About the Journal
In his landmark study Homo Ludens, Johan Huizinga developed a far-reaching and striking conception of game and play. Play must be conceived as the founding element of culture and society at large. Huizinga’s aim was to understand play as a ‘totality’. The element of play can be observed in all different aspects of culture, ranging from seemingly innocuous leisure activities to the uttermost serious and advanced systems, such as the financial world, science, politics, even warfare. The intellectual reception of Homo Ludens is overwhelming. Great minds such as Georges Bataille, Roger Caillois, Wendy Doniger, Guy Debord, Helmut Plessner, Umberto Eco and many others reflected on Homo Ludens. When the study was first published in 1938, it immediately kindled an ongoing discussion on game and play. Many recognized a revealing cultural theory: a completely different and ground-breaking way of looking at cultural history and everyday reality. Nonetheless there also emerged a critical tradition that raised some crucial questions. Is Huizinga’s theory of play still adequate in modern times? Does it reach far enough? Is it able to comprehend what plays out in times rapid changes, crisis and disorder, the commercialization of games and culture industry, and the existence of gamesmanship, fraud, and spoilsport? Should we include other theories of game and man as a player, such as developed by Jacques Derrida, or Erving Goffman, to comprehend play in modern times?
We kindly invite authors to contribute to rethink Homo Ludens, game and play, and to step into the magic circle. IMC welcomes manuscripts written by experts of every relevant field in Humanities and Social Sciences.
Huizinga’s rules of a game:
- Playing must be a free activity
- It must be standing quite consciously outside “ordinary” life as being “not serious”

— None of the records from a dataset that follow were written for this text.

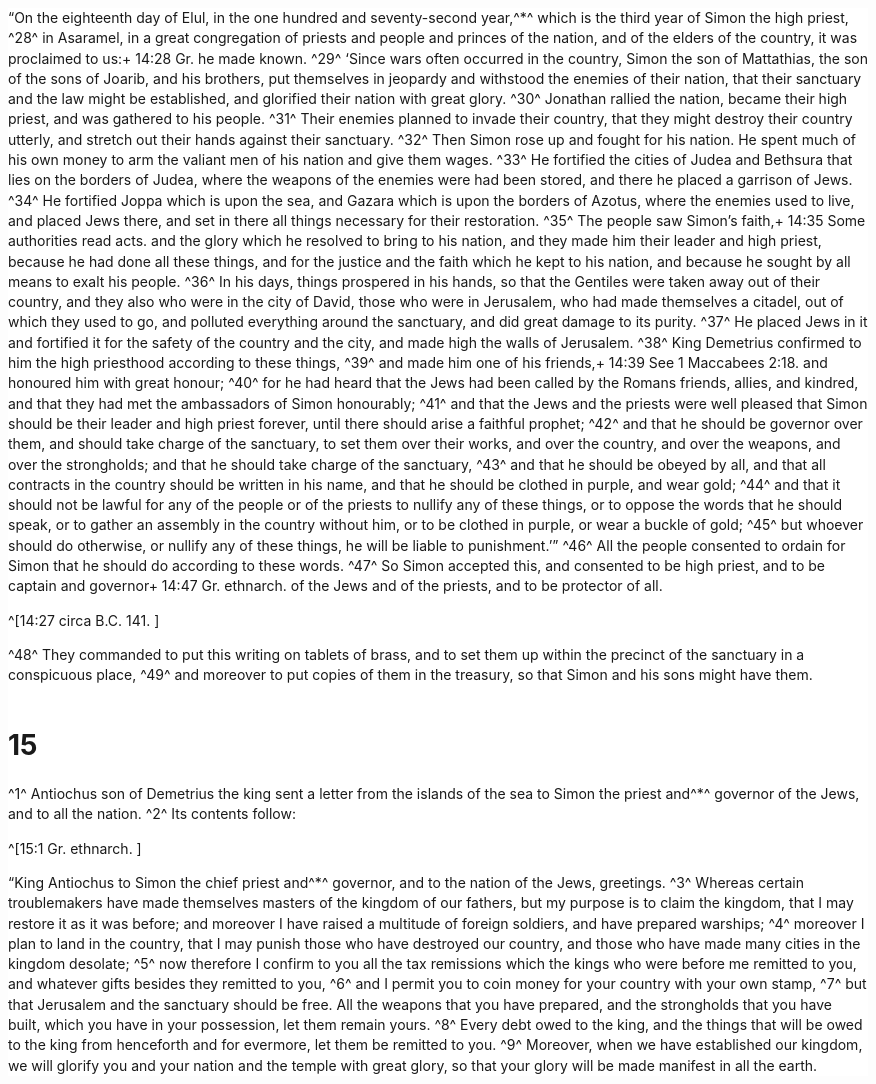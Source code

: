  “On the eighteenth day of Elul, in the one hundred and seventy-second year,^*^ which is the third year of Simon the high priest, ^28^ in Asaramel, in a great congregation of priests and people and princes of the nation, and of the elders of the country, it was proclaimed to us:+ 14:28 Gr. he made known. ^29^ ‘Since wars often occurred in the country, Simon the son of Mattathias, the son of the sons of Joarib, and his brothers, put themselves in jeopardy and withstood the enemies of their nation, that their sanctuary and the law might be established, and glorified their nation with great glory. ^30^ Jonathan rallied the nation, became their high priest, and was gathered to his people. ^31^ Their enemies planned to invade their country, that they might destroy their country utterly, and stretch out their hands against their sanctuary. ^32^ Then Simon rose up and fought for his nation. He spent much of his own money to arm the valiant men of his nation and give them wages. ^33^ He fortified the cities of Judea and Bethsura that lies on the borders of Judea, where the weapons of the enemies were had been stored, and there he placed a garrison of Jews. ^34^ He fortified Joppa which is upon the sea, and Gazara which is upon the borders of Azotus, where the enemies used to live, and placed Jews there, and set in there all things necessary for their restoration. ^35^ The people saw Simon’s faith,+ 14:35 Some authorities read acts. and the glory which he resolved to bring to his nation, and they made him their leader and high priest, because he had done all these things, and for the justice and the faith which he kept to his nation, and because he sought by all means to exalt his people. ^36^ In his days, things prospered in his hands, so that the Gentiles were taken away out of their country, and they also who were in the city of David, those who were in Jerusalem, who had made themselves a citadel, out of which they used to go, and polluted everything around the sanctuary, and did great damage to its purity. ^37^ He placed Jews in it and fortified it for the safety of the country and the city, and made high the walls of Jerusalem. ^38^ King Demetrius confirmed to him the high priesthood according to these things, ^39^ and made him one of his friends,+ 14:39 See 1 Maccabees 2:18. and honoured him with great honour; ^40^ for he had heard that the Jews had been called by the Romans friends, allies, and kindred, and that they had met the ambassadors of Simon honourably; ^41^ and that the Jews and the priests were well pleased that Simon should be their leader and high priest forever, until there should arise a faithful prophet; ^42^ and that he should be governor over them, and should take charge of the sanctuary, to set them over their works, and over the country, and over the weapons, and over the strongholds; and that he should take charge of the sanctuary, ^43^ and that he should be obeyed by all, and that all contracts in the country should be written in his name, and that he should be clothed in purple, and wear gold; ^44^ and that it should not be lawful for any of the people or of the priests to nullify any of these things, or to oppose the words that he should speak, or to gather an assembly in the country without him, or to be clothed in purple, or wear a buckle of gold; ^45^ but whoever should do otherwise, or nullify any of these things, he will be liable to punishment.’” ^46^ All the people consented to ordain for Simon that he should do according to these words. ^47^ So Simon accepted this, and consented to be high priest, and to be captain and governor+ 14:47 Gr. ethnarch. of the Jews and of the priests, and to be protector of all. 

^[14:27 circa B.C. 141. ]

^48^ They commanded to put this writing on tablets of brass, and to set them up within the precinct of the sanctuary in a conspicuous place, ^49^ and moreover to put copies of them in the treasury, so that Simon and his sons might have them. 

# 15 
^1^ Antiochus son of Demetrius the king sent a letter from the islands of the sea to Simon the priest and^*^ governor of the Jews, and to all the nation. ^2^ Its contents follow: 

^[15:1 Gr. ethnarch. ]

 “King Antiochus to Simon the chief priest and^*^ governor, and to the nation of the Jews, greetings. ^3^ Whereas certain troublemakers have made themselves masters of the kingdom of our fathers, but my purpose is to claim the kingdom, that I may restore it as it was before; and moreover I have raised a multitude of foreign soldiers, and have prepared warships; ^4^ moreover I plan to land in the country, that I may punish those who have destroyed our country, and those who have made many cities in the kingdom desolate; ^5^ now therefore I confirm to you all the tax remissions which the kings who were before me remitted to you, and whatever gifts besides they remitted to you, ^6^ and I permit you to coin money for your country with your own stamp, ^7^ but that Jerusalem and the sanctuary should be free. All the weapons that you have prepared, and the strongholds that you have built, which you have in your possession, let them remain yours. ^8^ Every debt owed to the king, and the things that will be owed to the king from henceforth and for evermore, let them be remitted to you. ^9^ Moreover, when we have established our kingdom, we will glorify you and your nation and the temple with great glory, so that your glory will be made manifest in all the earth.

- It must absorb the player intensely and utterly
- It must be connected with no material interest, and no profit can be gained by it
- It must proceed within its own proper boundaries of time and space
- It must proceed in an orderly manner
- It must promote the formation of social groupings
- It must be surrounded with secrecy to stress the difference from the common world by disguise or other means (magic circle).